Isnur justru menduga, 51 pegawai KPK yang diberhentikan terkait dengan perkara korupsi besar yang saat ini sedang disidik oleh KPK. Ada upaya untuk menghalangi penyelidikan dan penyidikan kasus korupsi yang dilakukan secara terstruktur dan sistematis. Jika upaya ini terbukti, pimpinan KPK bisa dijerat dengan pasal obstruction of justice atau menghalang-halangi upaya penyidikan kasus korupsi.
Saat ini, setidaknya ada empat upaya hukum yang sedang dilakukan YLBHI sebagai kuasa hukum wadah pegawai (WP-KPK). Pertama, mereka melaporkan pimpinan KPK secara etik kepada Dewan Pengawas KPK. Kedua, mereka melaporkan dugaan maladministrasi kepada Ombudsman RI. Ketiga, melaporkan TWK yang dianggap melanggar HAM tersebut kepada Komnas HAM.
Terbaru, WP-KPK juga mengirimkan surat kepada Kapolri agar mengevaluasi kinerja Firli Bahuri yang berstatus sebagai polisi aktif karena membangkang arahan Presiden dan beberapa kali melakukan pelanggaran etik. Koalisi berharap Kapolri dapat menindak Firli seperti saat dirinya melanggar etik saat menjabat sebagai Deputi Penindakan KPK. Menurut dia, Kapolri berwenang memberhentikan atau bahkan menarik kembali Firli dari KPK dengan pembangkangan dan pelanggaran etik yang dilakukan olehnya.

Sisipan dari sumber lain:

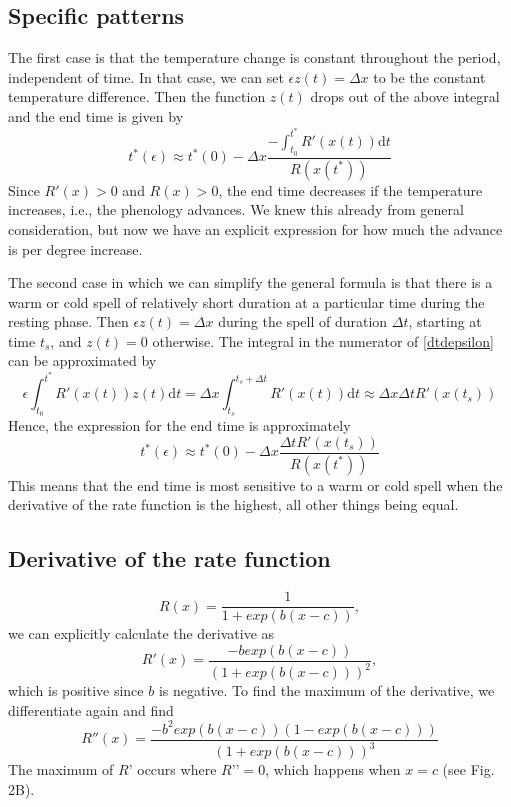 \documentclass[12 pt]{article}
\begin{document}
\subsection*{Specific patterns}
The first case is that the temperature change is constant throughout the period, independent of time. In that case, we can set $\epsilon z(t)=\Delta x$ to be the constant temperature difference. Then the function $z(t)$ drops out of the above integral and the end time is given by
\begin{equation}
    t^*(\epsilon) \approx t^*(0) - \Delta x \frac{- \int _{t_0} ^{t^*} R'(x(t)) \mathrm{d}t}{R(x(t^*))} \tag*{Eq. S\theequation}
\end{equation}
Since $R'(x)>0$ and $R(x)>0$, the end time decreases if the temperature increases, i.e., the phenology advances. We knew this already from general consideration, but now we have an explicit expression for how much the advance is per degree increase. \par

The second case in which we can simplify the general formula is that there is a warm or cold spell of relatively short duration at a particular time during the resting phase. Then $\epsilon z(t)=\Delta x$ during the spell of duration $\Delta t$, starting at time $t_s$, and $z(t)=0$ otherwise. The integral in the numerator of \ref{dtdepsilon} can be approximated by
\begin{equation}
    \epsilon \int _{t_0} ^{t^*} R'(x(t)) z(t) \mathrm{d}t = \Delta x \int _{t_s} ^{t_s + \Delta t}R'(x(t)) \mathrm{d}t \approx \Delta x \Delta t R'(x(t_s)) \tag*{Eq. S\theequation}
\end{equation}
Hence, the expression for the end time is approximately
\begin{equation}
    t^*(\epsilon) \approx t^*(0)-\Delta x \frac{\Delta t R'(x(t_s))}{R(x(t^*))} \tag*{Eq. S\theequation}
\end{equation}
This means that the end time is most sensitive to a warm or cold spell when the derivative of the rate function is the highest, all other things being equal. \par

\subsection*{Derivative of the rate function}
\begin{equation}
    R(x)=\frac{1}{1+exp(b(x-c))}, \tag*{Eq. S\theequation}
\end{equation}
we can explicitly calculate the derivative as
\begin{equation}
    R'(x)=\frac{-b exp(b(x-c))}{(1+exp(b(x-c)))^2}, \tag*{Eq. S\theequation}
\end{equation}
which is positive since $b$ is negative. To find the maximum of the derivative, we differentiate again and find
\begin{equation}
    R''(x) = \frac{-b^2 exp(b(x-c))(1-exp(b(x-c)))}{(1+exp(b(x-c)))^3} \tag*{Eq. S\theequation}
\end{equation}
The maximum of $R’$ occurs where $R’’ = 0$, which happens when $x = c$ (see Fig. 2B).
\end{document}
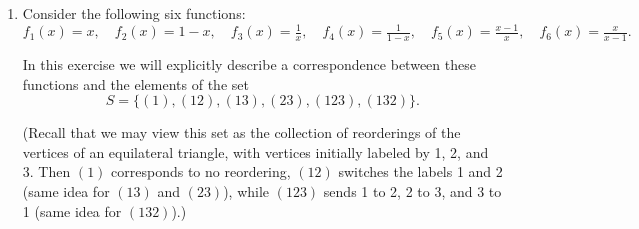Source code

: \begin{enumerate}
    \item Consider the following six functions:
    \[
    f_1(x) = x, \quad
    f_2(x) = 1 - x, \quad
    f_3(x) = \tfrac{1}{x}, \quad
    f_4(x) = \tfrac{1}{1 - x}, \quad
    f_5(x) = \tfrac{x - 1}{x}, \quad
    f_6(x) = \tfrac{x}{x - 1}.
    \]

    In this exercise we will explicitly describe a correspondence between these
    functions and the elements of the set
    \[
    S = \{ (1), (12), (13), (23), (123), (132) \}.
    \]

    (Recall that we may view this set as the collection of reorderings of the
    vertices of an equilateral triangle, with vertices initially labeled by
    1, 2, and 3. Then $(1)$ corresponds to no reordering, $(12)$ switches the
    labels 1 and 2 (same idea for $(13)$ and $(23)$), while $(123)$ sends 1 to
    2, 2 to 3, and 3 to 1 (same idea for $(132)$).)


\end{enumerate}
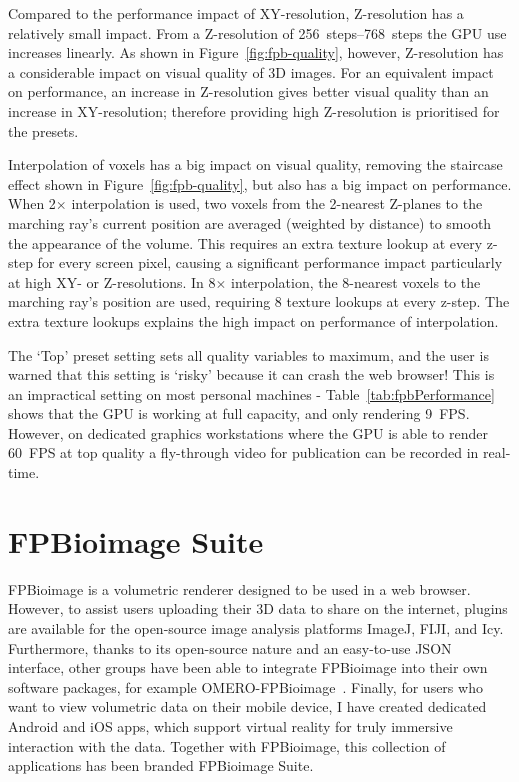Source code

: Compared to the performance impact of XY-resolution, Z-resolution has a relatively small impact. 
From a Z-resolution of \SIrange{256}{768}{steps} the GPU use increases linearly. 
As shown in Figure~\ref{fig:fpb-quality}, however, Z-resolution has a considerable impact on visual quality of 3D images. 
For an equivalent impact on performance, an increase in Z-resolution gives better visual quality than an increase in XY-resolution; therefore providing high Z-resolution is prioritised for the presets. 

Interpolation of voxels has a big impact on visual quality, removing the staircase effect shown in Figure~\ref{fig:fpb-quality}, but also has a big impact on performance. 
When 2$\times$ interpolation is used, two voxels from the 2-nearest Z-planes to the marching ray's current position are averaged (weighted by distance) to smooth the appearance of the volume. 
This requires an extra texture lookup at every z-step for every screen pixel, causing a significant performance impact particularly at high XY- or Z-resolutions. 
In 8$\times$ interpolation, the 8-nearest voxels to the marching ray's position are used, requiring 8 texture lookups at every z-step. 
The extra texture lookups explains the high impact on performance of interpolation. 

The `Top' preset setting sets all quality variables to maximum, and the user is warned that this setting is `risky' because it can crash the web browser!
This is an impractical setting on most personal machines - Table~\ref{tab:fpbPerformance} shows that the GPU is working at full capacity, and only rendering \SI{9}{FPS}. 
However, on dedicated graphics workstations where the GPU is able to render \SI{60}{FPS} at top quality a fly-through video for publication can be recorded in real-time. 

\section{FPBioimage Suite}
FPBioimage is a volumetric renderer designed to be used in a web browser. 
However, to assist users uploading their 3D data to share on the internet, plugins are available for the open-source image analysis platforms ImageJ, FIJI, and Icy. 
Furthermore, thanks to its open-source nature and an easy-to-use JSON interface, other groups have been able to integrate FPBioimage into their own software packages, for example OMERO-FPBioimage~\cite{omero2018website}. 
Finally, for users who want to view volumetric data on their mobile device, I have created dedicated Android and iOS apps, which support virtual reality for truly immersive interaction with the data. %
Together with FPBioimage, this collection of applications has been branded FPBioimage Suite.


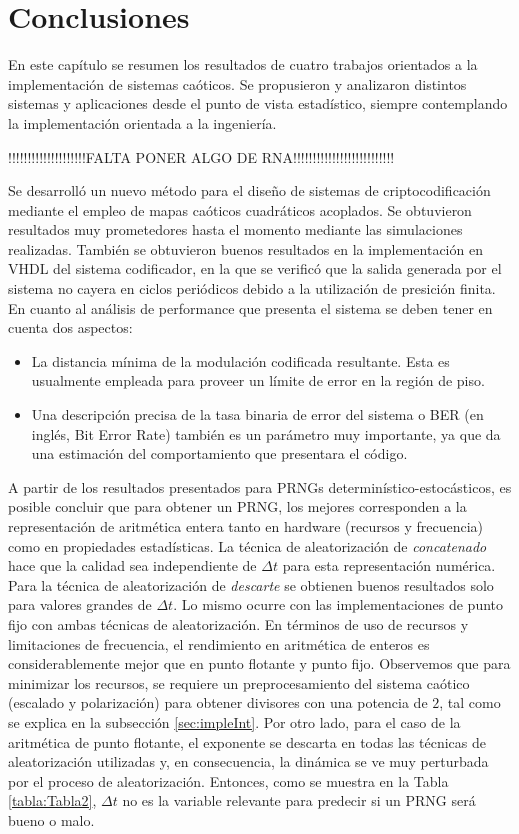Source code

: \section{Conclusiones}

En este capítulo se resumen los resultados de cuatro trabajos orientados a la implementación de sistemas caóticos.
Se propusieron y analizaron distintos sistemas y aplicaciones desde el punto de vista estadístico, siempre contemplando la implementación orientada a la ingeniería.

!!!!!!!!!!!!!!!!!!!!FALTA PONER ALGO DE RNA!!!!!!!!!!!!!!!!!!!!!!!!!!

Se desarrolló un nuevo método para el diseño de sistemas de criptocodificación mediante el empleo de mapas caóticos cuadráticos acoplados.
Se obtuvieron resultados muy prometedores hasta el momento mediante las simulaciones realizadas.
También se obtuvieron buenos resultados en la implementación en VHDL del sistema codificador, en la que se verificó que la salida generada por el sistema no cayera en ciclos periódicos debido a la utilización de presición finita.
En cuanto al análisis de performance que presenta el sistema se deben tener en cuenta dos aspectos:
\begin{itemize}
	\item
	La distancia mínima de la modulación codificada resultante.
	Esta  es usualmente empleada para proveer un límite de error en la región de piso.
	\item
	Una descripción precisa de la tasa binaria de error del sistema o BER (en inglés, Bit Error Rate) también es un parámetro muy importante, ya que da una estimación del comportamiento que presentara el código.
\end{itemize}

A partir de los resultados presentados para PRNGs determinístico-estocásticos, es posible concluir que para obtener un PRNG, los mejores corresponden a la representación de aritmética entera tanto en hardware (recursos y frecuencia) como en propiedades estadísticas.
La técnica de aleatorización de \textit{concatenado} hace que la calidad sea independiente de $\Delta t$ para esta representación numérica.
Para la técnica de aleatorización de \textit{descarte} se obtienen buenos resultados solo para valores grandes de $\Delta t$.
Lo mismo ocurre con las implementaciones de punto fijo con ambas técnicas de aleatorización.
En términos de uso de recursos y limitaciones de frecuencia, el rendimiento en aritmética de enteros es considerablemente mejor que en punto flotante y punto fijo.
Observemos que para minimizar los recursos, se requiere un preprocesamiento del sistema caótico (escalado y polarización) para obtener divisores con una potencia de $2$, tal como se explica en la subsección \ref{sec:impleInt}.
Por otro lado, para el caso de la aritmética de punto flotante, el exponente se descarta en todas las técnicas de aleatorización utilizadas y, en consecuencia, la dinámica se ve muy perturbada por el proceso de aleatorización.
Entonces, como se muestra en la Tabla \ref{tabla:Tabla2}, $\Delta t $ no es la variable relevante para predecir si un PRNG será bueno o malo.

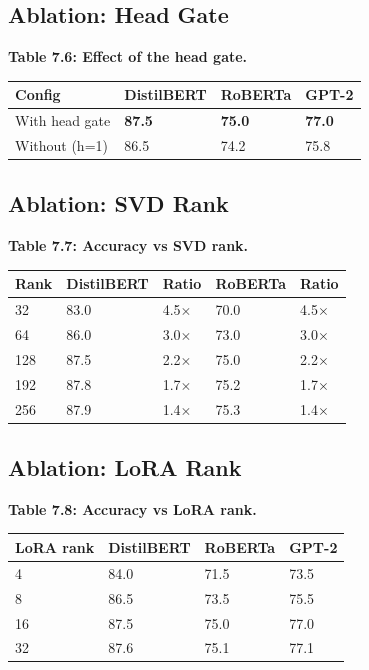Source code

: \subsection{Ablation: Head Gate}

\textbf{Table 7.6: Effect of the head gate.}

\begin{table}[H]
\centering
\small
\begin{tabular}{llll}
\toprule
\textbf{Config} & \textbf{DistilBERT} & \textbf{RoBERTa} & \textbf{GPT-2} \\
\midrule
With head gate & \textbf{87.5} & \textbf{75.0} & \textbf{77.0} \\
Without (h=1) & 86.5 & 74.2 & 75.8 \\
\bottomrule
\end{tabular}
\end{table}

\subsection{Ablation: SVD Rank}

\textbf{Table 7.7: Accuracy vs SVD rank.}

\begin{table}[H]
\centering
\small
\begin{tabular}{lllll}
\toprule
\textbf{Rank} & \textbf{DistilBERT} & \textbf{Ratio} & \textbf{RoBERTa} & \textbf{Ratio} \\
\midrule
32 & 83.0 & 4.5$\times$ & 70.0 & 4.5$\times$ \\
64 & 86.0 & 3.0$\times$ & 73.0 & 3.0$\times$ \\
128 & 87.5 & 2.2$\times$ & 75.0 & 2.2$\times$ \\
192 & 87.8 & 1.7$\times$ & 75.2 & 1.7$\times$ \\
256 & 87.9 & 1.4$\times$ & 75.3 & 1.4$\times$ \\
\bottomrule
\end{tabular}
\end{table}

\subsection{Ablation: LoRA Rank}

\textbf{Table 7.8: Accuracy vs LoRA rank.}

\begin{table}[H]
\centering
\small
\begin{tabular}{llll}
\toprule
\textbf{LoRA rank} & \textbf{DistilBERT} & \textbf{RoBERTa} & \textbf{GPT-2} \\
\midrule
4 & 84.0 & 71.5 & 73.5 \\
8 & 86.5 & 73.5 & 75.5 \\
16 & 87.5 & 75.0 & 77.0 \\
32 & 87.6 & 75.1 & 77.1 \\
\bottomrule
\end{tabular}
\end{table}

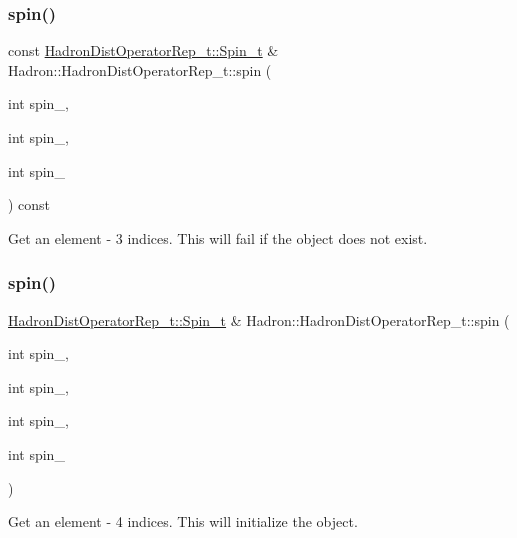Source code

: \subsubsection{\texorpdfstring{spin()}{spin()}\hspace{0.1cm}{\footnotesize\ttfamily [4/8]}}
{\footnotesize\ttfamily const \mbox{\hyperlink{structHadron_1_1HadronDistOperatorRep__t_1_1Spin__t}{Hadron\+Dist\+Operator\+Rep\+\_\+t\+::\+Spin\+\_\+t}} \& Hadron\+::\+Hadron\+Dist\+Operator\+Rep\+\_\+t\+::spin (\begin{DoxyParamCaption}\item[{int}]{spin\+\_,  }\item[{int}]{spin\+\_,  }\item[{int}]{spin\+\_ }\end{DoxyParamCaption}) const}



Get an element -\/ 3 indices. This will fail if the object does not exist. 

\mbox{\label{classHadron_1_1HadronDistOperatorRep__t_a42ba0b0eff80de32178f0cee67dcbfa1}} 
\subsubsection{\texorpdfstring{spin()}{spin()}\hspace{0.1cm}{\footnotesize\ttfamily [5/8]}}
{\footnotesize\ttfamily \mbox{\hyperlink{structHadron_1_1HadronDistOperatorRep__t_1_1Spin__t}{Hadron\+Dist\+Operator\+Rep\+\_\+t\+::\+Spin\+\_\+t}} \& Hadron\+::\+Hadron\+Dist\+Operator\+Rep\+\_\+t\+::spin (\begin{DoxyParamCaption}\item[{int}]{spin\+\_,  }\item[{int}]{spin\+\_,  }\item[{int}]{spin\+\_,  }\item[{int}]{spin\+\_ }\end{DoxyParamCaption})}



Get an element -\/ 4 indices. This will initialize the object. 

\mbox{\label{classHadron_1_1HadronDistOperatorRep__t_a61528fe44909a8f4926e21b54681c1e0}} 
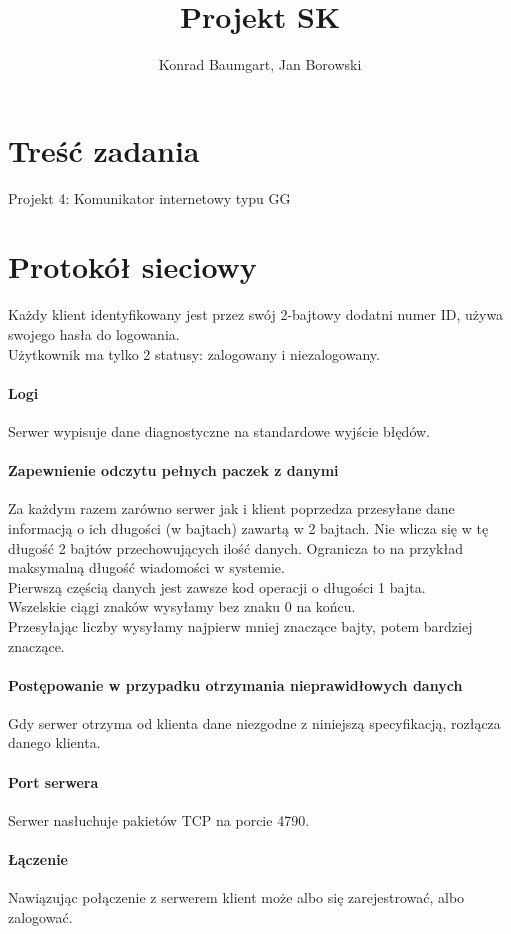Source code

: \documentclass[10pt,a4paper]{article}
\author{Konrad Baumgart, Jan Borowski}
\title{Projekt SK}
\begin{document}
\maketitle

\section{Treść zadania}
	Projekt 4: Komunikator internetowy typu GG

\section{Protokół sieciowy}
	Każdy klient identyfikowany jest przez swój 2-bajtowy dodatni numer ID, używa swojego hasła do logowania.\\
	Użytkownik ma tylko 2 statusy: zalogowany i niezalogowany.
	
	\paragraph{Logi}
		Serwer wypisuje dane diagnostyczne na standardowe wyjście błędów.
	\paragraph{Zapewnienie odczytu pełnych paczek z danymi}
		Za każdym razem zarówno serwer jak i klient poprzedza przesyłane dane
		informacją o ich długości (w bajtach) zawartą w 2 bajtach. Nie wlicza się w tę długość
		2 bajtów przechowujących ilość danych.
		Ogranicza to na przykład maksymalną	długość wiadomości w systemie.\\
		Pierwszą częścią danych jest zawsze kod operacji o długości 1 bajta.\\
		Wszelskie ciągi znaków wysyłamy bez znaku 0 na końcu.\\
		Przesyłając liczby wysyłamy najpierw mniej znaczące bajty, potem bardziej znaczące.
	\paragraph{Postępowanie w przypadku otrzymania nieprawidłowych danych}
		Gdy serwer otrzyma od klienta dane niezgodne z niniejszą specyfikacją, rozłącza danego klienta.
	\paragraph{Port serwera} Serwer nasłuchuje pakietów TCP na porcie 4790.
	\paragraph{Łączenie} Nawiązując połączenie z serwerem klient może albo się zarejestrować, albo zalogować.
\end{document}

”Kami masih menunggu hasil investigasi Ombudsman, Komnas HAM, Dewas KPK, dan juga Kapolri terkait dengan laporan kami itu,” kata Isnur.
Sebanyak 51 pegawai KPK yang diberhentikan saat ini sedang melakukan konsolidasi internal. WP juga menunggu proses hukum pengaduan ke sejumlah institusi, seperti Ombudsman RI, Komnas HAM, dan Kapolri.
Isnur menerangkan, langkah hukum lain sebenarnya juga telah dipikirkan, seperti menguji materi peraturan KPK yang dijadikan sebagai dasar hukum pelaksanaan TWK ke Mahkamah Agung (MA). Namun, sejauh ini, koalisi sangat berharap Presiden Jokowi akan memaksimalkan kewenangannya untuk turun tangan dalam kisruh pemberhentian 51 pegawai KPK. Presiden dinilai memiliki kewenangan yang besar untuk mengintervensi polemik tersebut.
Ketua Wadah Pegawai (WP) KPK Yudi Purnomo mengatakan, sebanyak 51 pegawai KPK yang diberhentikan saat ini sedang melakukan konsolidasi internal. WP juga menunggu proses hukum pengaduan ke sejumlah institusi, seperti Ombudsman RI, Komnas HAM, dan Kapolri.
Sekretaris Umum Pimpinan Pusat (PP) Muhammadiyah Abdul Mu’ti mengatakan, jika memang ada aturan yang dilanggar oleh pimpinan KPK, para pegawai yang diberhentikan karena tidak lolos tes wawasan kebangsaan (TWK) dapat membela diri sesuai ketentuan hukum yang berlaku. Apalagi, pelaksanaan TWK sendiri sangat kontroversial karena dianggap diskriminatif dan melanggar prinsip HAM.